▶ TASK STATEMENT
Where a line in the records below includes "account", pull that line out.

▶ DATA EXTRACTS
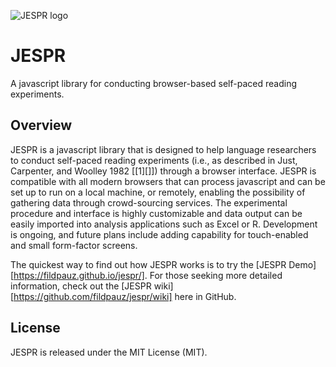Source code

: ![JESPR logo](https://fildpauz.github.io/jespr/jespr-logo.png)

# JESPR
A javascript library for conducting browser-based self-paced reading experiments.

## Overview

JESPR is a javascript library that is designed to help language researchers to conduct self-paced reading experiments (i.e., as described in Just, Carpenter, and Woolley 1982 [[1][]]) through a browser interface. JESPR is compatible with all modern browsers that can process javascript and can be set up to run on a local machine, or remotely, enabling the possibility of gathering data through crowd-sourcing services. The experimental procedure and interface is highly customizable and data output can be easily imported into analysis applications such as Excel or R. Development is ongoing, and future plans include adding capability for touch-enabled and small form-factor screens.

The quickest way to find out how JESPR works is to try the [JESPR Demo][https://fildpauz.github.io/jespr/]. For those seeking more detailed information, check out the [JESPR wiki][https://github.com/fildpauz/jespr/wiki] here in GitHub.

## License

JESPR is released under the MIT License (MIT).
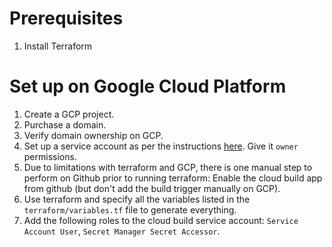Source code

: # Prerequisites
1. Install Terraform

# Set up on Google Cloud Platform

1. Create a GCP project.
2. Purchase a domain.
3. Verify domain ownership on GCP.
4. Set up a service account as per the instructions [here](https://learn.hashicorp.com/terraform/gcp/build). Give it `owner` permissions.
5. Due to limitations with terraform and GCP, there is one manual step to perform on Github prior to running terraform:
    Enable the cloud build app from github (but don't add the build trigger manually on GCP).
6. Use terraform and specify all the variables listed in the `terraform/variables.tf` file to generate everything.
7. Add the following roles to the cloud build service account: `Service Account User`, `Secret Manager Secret Accessor`.
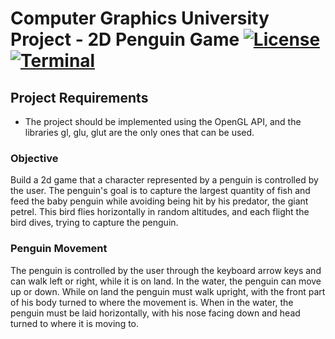 # Computer Graphics University Project - 2D Penguin Game [![License](https://img.shields.io/badge/License-Apache%202.0-blue.svg)](https://opensource.org/licenses/Apache-2.0) [![Terminal](https://badgen.net/badge/icon/terminal?icon=terminal&label)](https://www.microsoft.com/en-us/windows)

## Project Requirements

- The project should be implemented using the OpenGL API, and the libraries gl, glu, glut are the only ones that can be used.

### Objective

Build a 2d game that a character represented by a penguin is controlled by the user. The penguin's goal is to capture the largest quantity of fish and feed the baby penguin while avoiding being hit by his predator, the giant petrel.
This bird flies horizontally in random altitudes, and each flight the bird dives, trying to capture the penguin.

### Penguin Movement

The penguin is controlled by the user through the keyboard arrow keys and can walk left or right, while it is on land. In the water, the penguin can move up or down.
While on land the penguin must walk upright, with the front part of his body turned to where the movement is. When in the water, the penguin must be laid horizontally, with his nose facing down and head turned to where it is moving to.
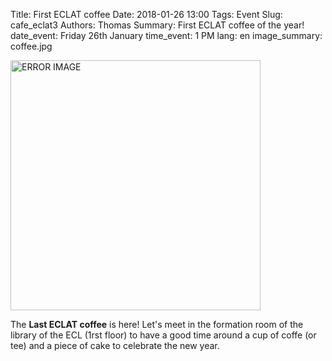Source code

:Title:  First ECLAT coffee
Date: 2018-01-26 13:00
Tags: Event
Slug: cafe_eclat3
Authors: Thomas
Summary: First ECLAT coffee of the year!
date_event: Friday 26th January
time_event: 1 PM
lang: en
image_summary: coffee.jpg 


<img src="/images/coffee.jpg" style="width:400px;" alt="ERROR IMAGE">

The __Last ECLAT coffee__ is here! Let's meet in the formation room of the library of the ECL (1rst floor) to have a good time around a cup of coffe (or tee) and a piece of cake to celebrate the new year.
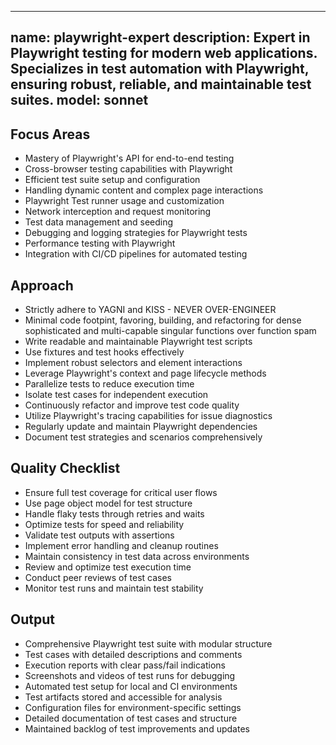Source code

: ______________________________________________________________________

## name: playwright-expert description: Expert in Playwright testing for modern web applications. Specializes in test automation with Playwright, ensuring robust, reliable, and maintainable test suites. model: sonnet

## Focus Areas

- Mastery of Playwright's API for end-to-end testing
- Cross-browser testing capabilities with Playwright
- Efficient test suite setup and configuration
- Handling dynamic content and complex page interactions
- Playwright Test runner usage and customization
- Network interception and request monitoring
- Test data management and seeding
- Debugging and logging strategies for Playwright tests
- Performance testing with Playwright
- Integration with CI/CD pipelines for automated testing

## Approach

- Strictly adhere to YAGNI and KISS - NEVER OVER-ENGINEER
- Minimal code footpint, favoring, building, and refactoring for dense sophisticated and multi-capable singular functions over function spam
- Write readable and maintainable Playwright test scripts
- Use fixtures and test hooks effectively
- Implement robust selectors and element interactions
- Leverage Playwright's context and page lifecycle methods
- Parallelize tests to reduce execution time
- Isolate test cases for independent execution
- Continuously refactor and improve test code quality
- Utilize Playwright's tracing capabilities for issue diagnostics
- Regularly update and maintain Playwright dependencies
- Document test strategies and scenarios comprehensively

## Quality Checklist

- Ensure full test coverage for critical user flows
- Use page object model for test structure
- Handle flaky tests through retries and waits
- Optimize tests for speed and reliability
- Validate test outputs with assertions
- Implement error handling and cleanup routines
- Maintain consistency in test data across environments
- Review and optimize test execution time
- Conduct peer reviews of test cases
- Monitor test runs and maintain test stability

## Output

- Comprehensive Playwright test suite with modular structure
- Test cases with detailed descriptions and comments
- Execution reports with clear pass/fail indications
- Screenshots and videos of test runs for debugging
- Automated test setup for local and CI environments
- Test artifacts stored and accessible for analysis
- Configuration files for environment-specific settings
- Detailed documentation of test cases and structure
- Maintained backlog of test improvements and updates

▶ ANSWER AREA
4. Set up a service account as per the instructions [here](https://learn.hashicorp.com/terraform/gcp/build). Give it `owner` permissions.
7. Add the following roles to the cloud build service account: `Service Account User`, `Secret Manager Secret Accessor`.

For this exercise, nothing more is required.